Sounding the alarm about climate change has long been an uphill battle because its effects can seem remote or too far in the future. Even if the planet is warming, skeptics say, how do we know that human activity is the cause and why should we care?

Every year, though, comes more concrete evidence of why we should care as the very real costs of climate change start to kick in.

The latest example is Louisiana’s Highway 1. This vital transportation artery connects critical oil and gas resources from offshore Gulf oil platforms and drilling rigs to the rest of the nation. It is also slowly being submerged due to rising sea levels. In 1991, the road was 3.9 feet above sea level. Since that time, it has sunk more than a foot, two inches of which were in the past 16 months alone. At the current rate of sea-level rise, the road will be under water roughly 22 days of the year by 2030. And, it’s not just rising sea levels that will hinder road access. A warming and expanding ocean will result in heavier rainfall in short bursts that will also batter the highway.

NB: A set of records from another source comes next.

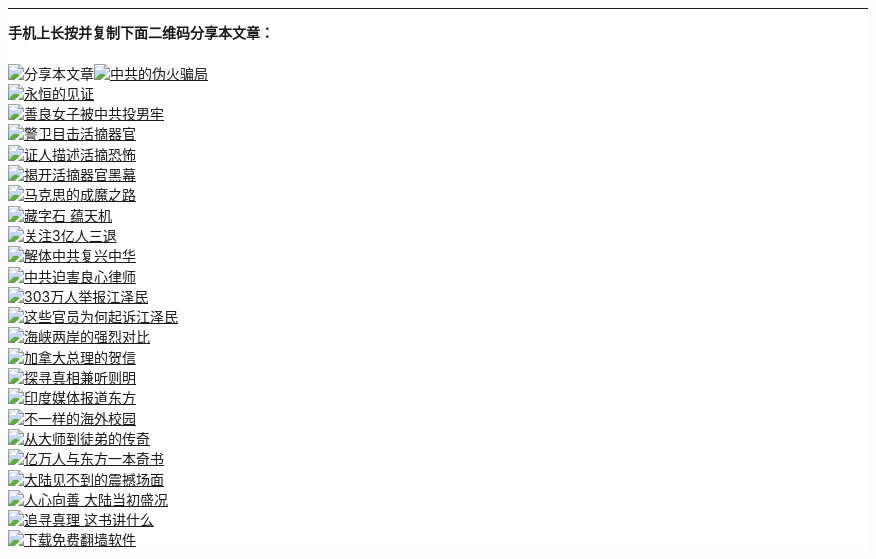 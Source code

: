<hr>    <strong>手机上长按并复制下面二维码分享本文章：</strong><br><br><img src="https://chart.apis.google.com/chart?cht=qr&chs=240x240&choe=UTF-8&chld=M|2&chl=/gb/19/3/24/n11137393.md%231" title="分享本文章"></td><td valign=TOP><a href="/gb/16/1/21/n4622075.md?dfh#1" target="_blank"><img src="https://raw.githubusercontent.com/rhyijr397/djy/master/gb/300/wei-f1.jpg" title="中共的伪火骗局"  alt="中共的伪火骗局"></a><br><a href="https://github.com/rhyijr397/www/blob/master/README.md?dfh#9" target="_blank"><img src="https://raw.githubusercontent.com/rhyijr397/djy/master/gb/300/yong-h.jpg" title="永恒的见证"  alt="永恒的见证"></a><br><a href="/gb/13/9/29/n3974789.md?dfh#1" target="_blank"><img src="https://raw.githubusercontent.com/rhyijr397/djy/master/gb/300/shang-lnz.jpg" title="善良女子被中共投男牢"  alt="善良女子被中共投男牢"></a><br><a href="/gb/16/3/16/n4663449.md?dfh#1" target="_blank"><img src="https://raw.githubusercontent.com/rhyijr397/djy/master/gb/300/huo-z3.jpg" title="警卫目击活摘器官"  alt="警卫目击活摘器官"></a><br><a href="/gb/16/8/7/n8177641.md?dfh#1" target="_blank"><img src="https://raw.githubusercontent.com/rhyijr397/djy/master/gb/300/huo-z4.jpg" title="证人描述活摘恐怖"  alt="证人描述活摘恐怖"></a><br><a href="/gb/10/4/19/n2881569.md?dfh#1" target="_blank"><img src="https://raw.githubusercontent.com/rhyijr397/djy/master/gb/300/huo-z1.jpg" title="揭开活摘器官黑幕"  alt="揭开活摘器官黑幕"></a><br><a href="/gb/10/11/7/n3077476.md?dfh#1" target="_blank"><img src="https://raw.githubusercontent.com/rhyijr397/djy/master/gb/300/ma-ks.jpg" title="马克思的成魔之路"  alt="马克思的成魔之路"></a><br><a href="/gb/14/6/9/n4173977.md?dfh#1" target="_blank"><img src="https://raw.githubusercontent.com/rhyijr397/djy/master/gb/300/chang-zs.jpg" title="藏字石 蕴天机"  alt="藏字石 蕴天机"></a><br><a href="/gb/18/5/10/n10381511.md?dfh#1" target="_blank"><img src="https://raw.githubusercontent.com/rhyijr397/djy/master/gb/300/st1.jpg" title="关注3亿人三退"  alt="关注3亿人三退"></a><br><a href="/gb/18/3/21/n10237682.md?dfh#1" target="_blank"><img src="https://raw.githubusercontent.com/rhyijr397/djy/master/gb/300/jie-t.jpg" title="解体中共复兴中华"  alt="解体中共复兴中华"></a><br><a href="/gb/9/2/9/n2422991.md?dfh#1" target="_blank"><img src="https://raw.githubusercontent.com/rhyijr397/djy/master/gb/300/gao-zs.jpg" title="中共迫害良心律师"  alt="中共迫害良心律师"></a><br><a href="/gb/18/12/9/n10900044.md?dfh#1" target="_blank"><img src="https://raw.githubusercontent.com/rhyijr397/djy/master/gb/300/sj1.jpg" title="303万人举报江泽民"  alt="303万人举报江泽民"></a><br><a href="/gb/18/8/28/n10672014.md?dfh#1" target="_blank"><img src="https://raw.githubusercontent.com/rhyijr397/djy/master/gb/300/sj2.jpg" title="这些官员为何起诉江泽民"  alt="这些官员为何起诉江泽民"></a><br><a href="/gb/8/12/18/n2367165.md?dfh#1" target="_blank"><img src="https://raw.githubusercontent.com/rhyijr397/djy/master/gb/300/liangan.jpg" title="海峡两岸的强烈对比"  alt="海峡两岸的强烈对比"></a><br><a href="/gb/15/12/10/n4593139.md?dfh#1" target="_blank"><img src="https://raw.githubusercontent.com/rhyijr397/djy/master/gb/300/jia-ndzl.jpg" title="加拿大总理的贺信"  alt="加拿大总理的贺信"></a><br><a href="/gb/11/6/17/n3289382.md?dfh#1" target="_blank"><img src="https://raw.githubusercontent.com/rhyijr397/djy/master/gb/300/xiao-wd.jpg" title="探寻真相兼听则明"  alt="探寻真相兼听则明"></a><br><a href="/gb/18/10/27/n10812623.md?dfh#1" target="_blank"><img src="https://raw.githubusercontent.com/rhyijr397/djy/master/gb/300/yindu.jpg" title="印度媒体报道东方"  alt="印度媒体报道东方"></a><br><a href="/gb/18/6/9/n10469652.md?dfh#1" target="_blank"><img src="https://raw.githubusercontent.com/rhyijr397/djy/master/gb/300/xie-j.jpg" title="不一样的海外校园"  alt="不一样的海外校园"></a><br><a href="/gb/7/4/5/n1669415.md?dfh#1" target="_blank"><img src="https://raw.githubusercontent.com/rhyijr397/djy/master/gb/300/li-up.jpg" title="从大师到徒弟的传奇"  alt="从大师到徒弟的传奇"></a><br><a href="/gb/17/5/26/n9191512.md?dfh#1" target="_blank"><img src="https://raw.githubusercontent.com/rhyijr397/djy/master/gb/300/zfl2.jpg" title="亿万人与东方一本奇书"  alt="亿万人与东方一本奇书"></a><br><a href="/gb/13/11/27/n4020290.md?dfh#1" target="_blank"><img src="https://raw.githubusercontent.com/rhyijr397/djy/master/gb/300/zhen-h.jpg" title="大陆见不到的震撼场面"  alt="大陆见不到的震撼场面"></a><br><a href="/gb/15/7/17/n4482910.md?dfh#1" target="_blank"><img src="https://raw.githubusercontent.com/rhyijr397/djy/master/gb/300/dalu-sk.jpg" title="人心向善 大陆当初盛况"  alt="人心向善 大陆当初盛况"></a><br><a href="/gb/19/1/5/n10955468.md?dfh#1" target="_blank"><img src="https://raw.githubusercontent.com/rhyijr397/djy/master/gb/300/zfl1.jpg" title="追寻真理 这书讲什么"  alt="追寻真理 这书讲什么"></a><br><a href="https://github.com/bannedbook/fanqiang/wiki" target="_blank"><img src="https://raw.githubusercontent.com/rhyijr397/djy/master/gb/300/fq1.jpg" title="下载免费翻墙软件"  alt="下载免费翻墙软件"></a><br></td></tr></table>
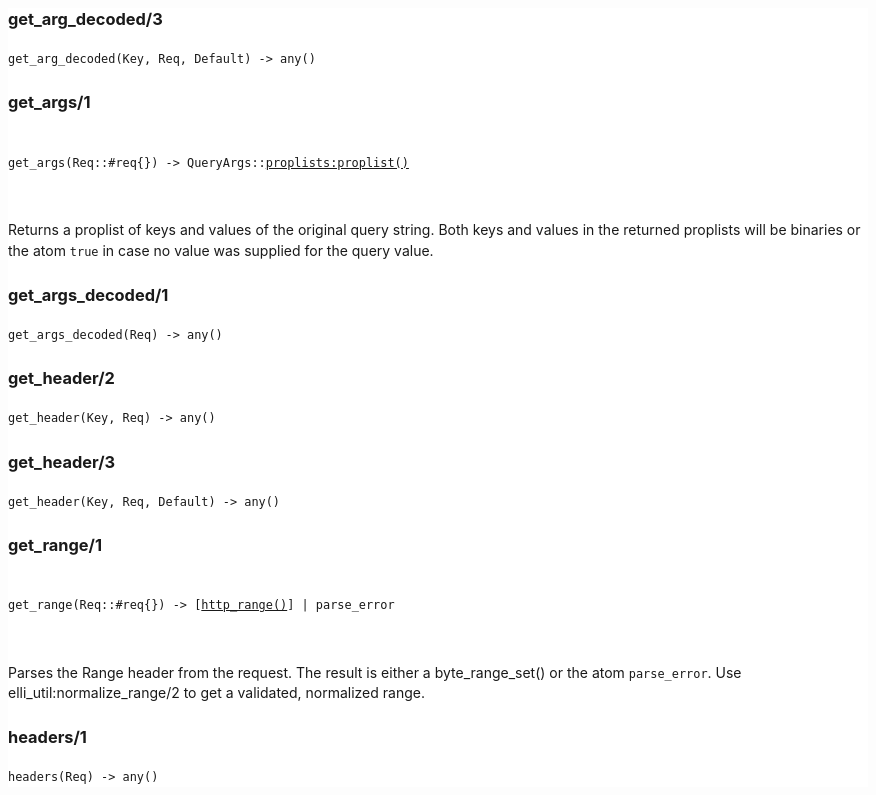 ### get_arg_decoded/3 ###

`get_arg_decoded(Key, Req, Default) -> any()`

<a name="get_args-1"></a>

### get_args/1 ###

<pre><code>
get_args(Req::#req{}) -&gt; QueryArgs::<a href="proplists.md#type-proplist">proplists:proplist()</a>
</code></pre>
<br />

Returns a proplist of keys and values of the original query
string.  Both keys and values in the returned proplists will
be binaries or the atom `true` in case no value was supplied
for the query value.

<a name="get_args_decoded-1"></a>

### get_args_decoded/1 ###

`get_args_decoded(Req) -> any()`

<a name="get_header-2"></a>

### get_header/2 ###

`get_header(Key, Req) -> any()`

<a name="get_header-3"></a>

### get_header/3 ###

`get_header(Key, Req, Default) -> any()`

<a name="get_range-1"></a>

### get_range/1 ###

<pre><code>
get_range(Req::#req{}) -&gt; [<a href="#type-http_range">http_range()</a>] | parse_error
</code></pre>
<br />

Parses the Range header from the request.
The result is either a byte_range_set() or the atom `parse_error`.
Use elli_util:normalize_range/2 to get a validated, normalized range.

<a name="headers-1"></a>

### headers/1 ###

`headers(Req) -> any()`
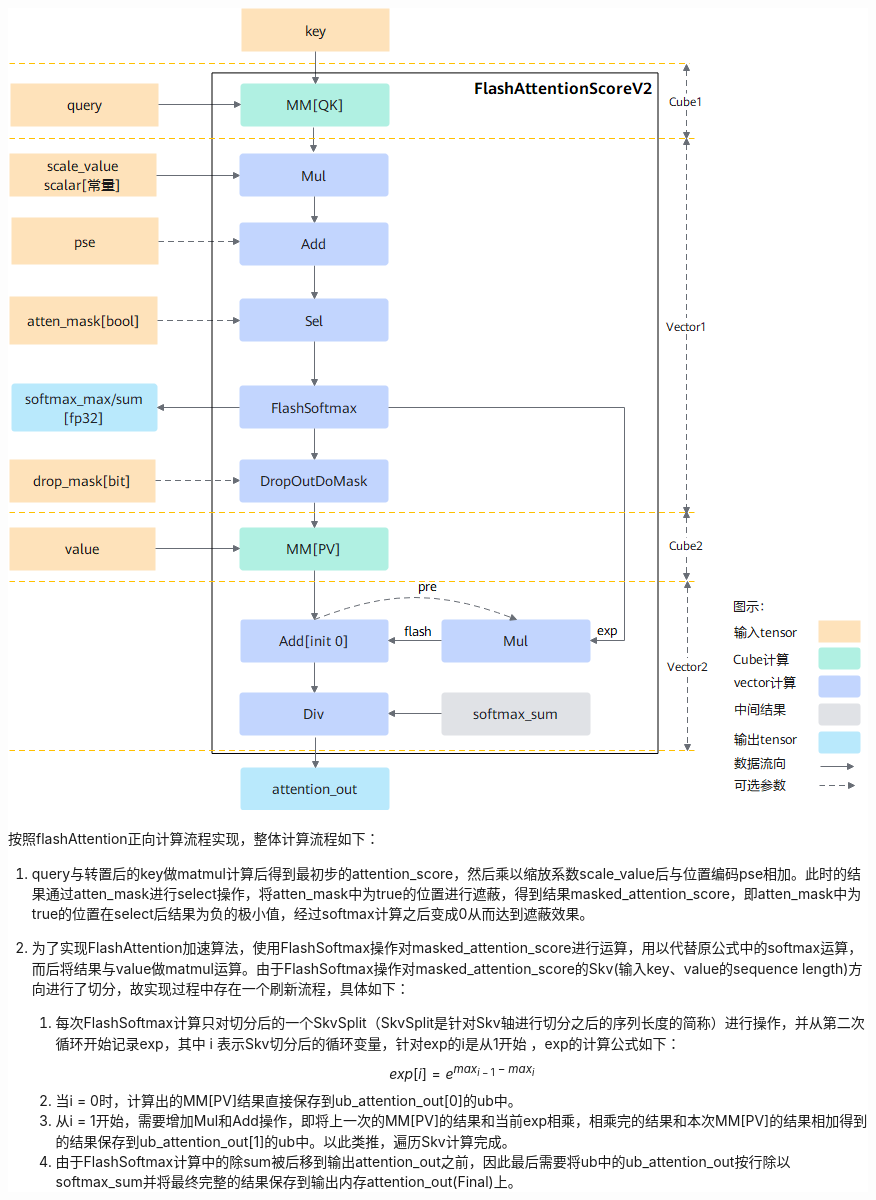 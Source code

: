 ![FA图](./fig/FlashAttentionScoreV2.png)

按照flashAttention正向计算流程实现，整体计算流程如下：

1. query与转置后的key做matmul计算后得到最初步的attention_score，然后乘以缩放系数scale_value后与位置编码pse相加。此时的结果通过atten_mask进行select操作，将atten_mask中为true的位置进行遮蔽，得到结果masked_attention_score，即atten_mask中为true的位置在select后结果为负的极小值，经过softmax计算之后变成0从而达到遮蔽效果。

2. 为了实现FlashAttention加速算法，使用FlashSoftmax操作对masked_attention_score进行运算，用以代替原公式中的softmax运算，而后将结果与value做matmul运算。由于FlashSoftmax操作对masked_attention_score的Skv(输入key、value的sequence length)方向进行了切分，故实现过程中存在一个刷新流程，具体如下：
    1. 每次FlashSoftmax计算只对切分后的一个SkvSplit（SkvSplit是针对Skv轴进行切分之后的序列长度的简称）进行操作，并从第二次循环开始记录exp，其中 i 表示Skv切分后的循环变量，针对exp的i是从1开始 ，exp的计算公式如下：
       $$
       exp[i] = e^{max_{i - 1} - max_{i}}
       $$
    2. 当i = 0时，计算出的MM[PV]结果直接保存到ub_attention_out[0]的ub中。
    3. 从i = 1开始，需要增加Mul和Add操作，即将上一次的MM[PV]的结果和当前exp相乘，相乘完的结果和本次MM[PV]的结果相加得到的结果保存到ub_attention_out[1]的ub中。以此类推，遍历Skv计算完成。
    4. 由于FlashSoftmax计算中的除sum被后移到输出attention_out之前，因此最后需要将ub中的ub_attention_out按行除以softmax_sum并将最终完整的结果保存到输出内存attention_out(Final)上。

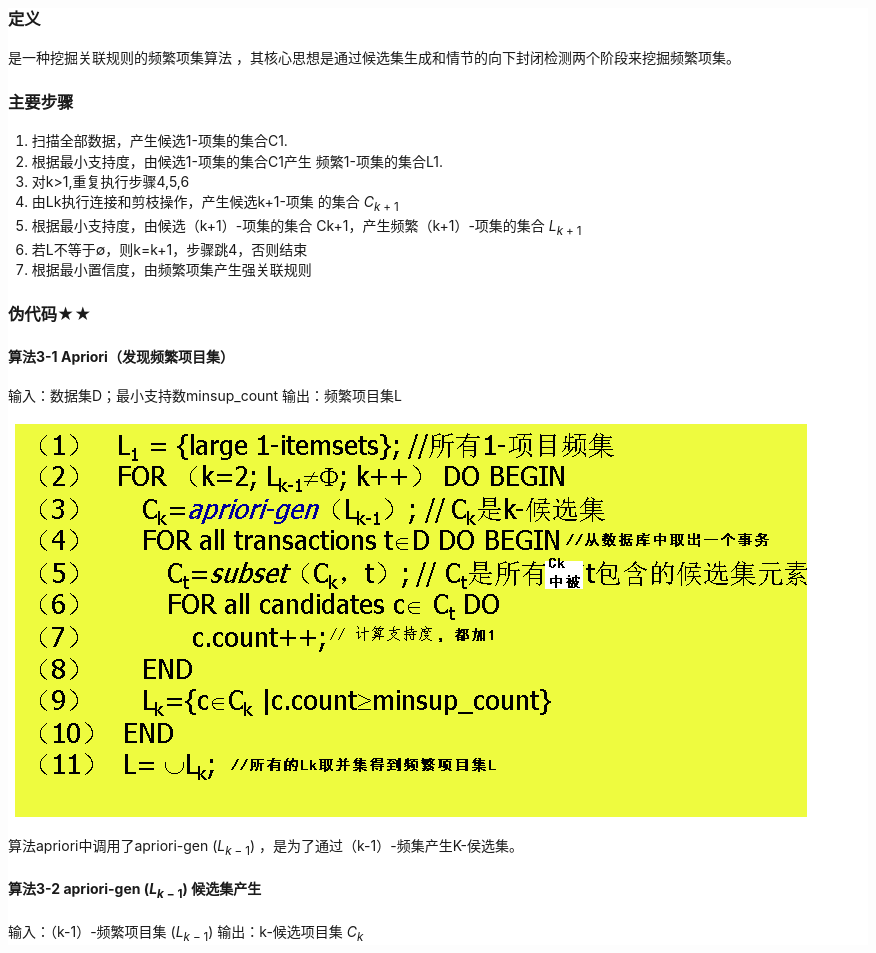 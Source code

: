 ### 定义

是一种挖掘关联规则的频繁项集算法 ，其核心思想是通过候选集生成和情节的向下封闭检测两个阶段来挖掘频繁项集。

### 主要步骤

1. 扫描全部数据，产生候选1-项集的集合C1. 
2. 根据最小支持度，由候选1-项集的集合C1产生 频繁1-项集的集合L1. 
3. 对k>1,重复执行步骤4,5,6 
4. 由Lk执行连接和剪枝操作，产生候选k+1-项集 的集合 $C_{k+1}$ 
5. 根据最小支持度，由候选（k+1）-项集的集合 Ck+1，产生频繁（k+1）-项集的集合 $L_{k+1}$ 
6. 若L不等于∅，则k=k+1，步骤跳4，否则结束
7. 根据最小置信度，由频繁项集产生强关联规则

### 伪代码★★

#### 算法3-1  Apriori（发现频繁项目集）

输入：数据集D；最小支持数minsup_count
输出：频繁项目集L

![image-20221114202954535](assets/image-20221114202954535.png)

算法apriori中调用了apriori-gen $(L_{k-1})$ ，是为了通过（k-1）-频集产生K-侯选集。

#### 算法3-2 apriori-gen $(L_{k-1})$ 候选集产生

输入：（k-1）-频繁项目集 $(L_{k-1})$ 
输出：k-候选项目集 $C_{k}$ 
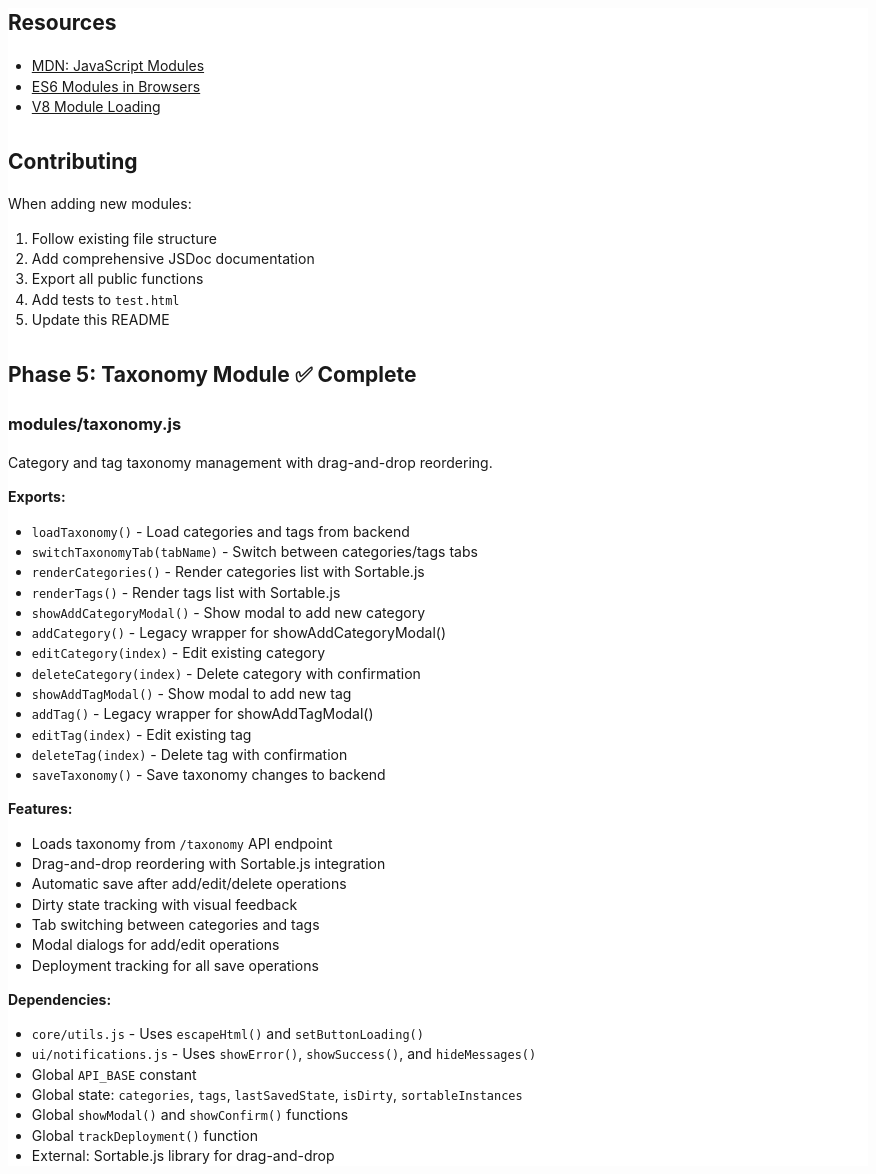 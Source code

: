 ## Resources

- [MDN: JavaScript Modules](https://developer.mozilla.org/en-US/docs/Web/JavaScript/Guide/Modules)
- [ES6 Modules in Browsers](https://caniuse.com/es6-module)
- [V8 Module Loading](https://v8.dev/features/modules)

## Contributing

When adding new modules:
1. Follow existing file structure
2. Add comprehensive JSDoc documentation
3. Export all public functions
4. Add tests to `test.html`
5. Update this README

## Phase 5: Taxonomy Module ✅ Complete

### modules/taxonomy.js

Category and tag taxonomy management with drag-and-drop reordering.

**Exports:**
- `loadTaxonomy()` - Load categories and tags from backend
- `switchTaxonomyTab(tabName)` - Switch between categories/tags tabs
- `renderCategories()` - Render categories list with Sortable.js
- `renderTags()` - Render tags list with Sortable.js
- `showAddCategoryModal()` - Show modal to add new category
- `addCategory()` - Legacy wrapper for showAddCategoryModal()
- `editCategory(index)` - Edit existing category
- `deleteCategory(index)` - Delete category with confirmation
- `showAddTagModal()` - Show modal to add new tag
- `addTag()` - Legacy wrapper for showAddTagModal()
- `editTag(index)` - Edit existing tag
- `deleteTag(index)` - Delete tag with confirmation
- `saveTaxonomy()` - Save taxonomy changes to backend

**Features:**
- Loads taxonomy from `/taxonomy` API endpoint
- Drag-and-drop reordering with Sortable.js integration
- Automatic save after add/edit/delete operations
- Dirty state tracking with visual feedback
- Tab switching between categories and tags
- Modal dialogs for add/edit operations
- Deployment tracking for all save operations

**Dependencies:**
- `core/utils.js` - Uses `escapeHtml()` and `setButtonLoading()`
- `ui/notifications.js` - Uses `showError()`, `showSuccess()`, and `hideMessages()`
- Global `API_BASE` constant
- Global state: `categories`, `tags`, `lastSavedState`, `isDirty`, `sortableInstances`
- Global `showModal()` and `showConfirm()` functions
- Global `trackDeployment()` function
- External: Sortable.js library for drag-and-drop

While 22 days of submersion by 2030 may seem far off, the highway is an essential part of the energy infrastructure and estimates show that if it is shut down for a 90-day period, it could cost over $7 billion in lost gross domestic product because neighboring ports could replace only 25 percent of the lost services and at a higher cost. The point is to act before it is submerged, not wait for it to happen and then figure out what to do.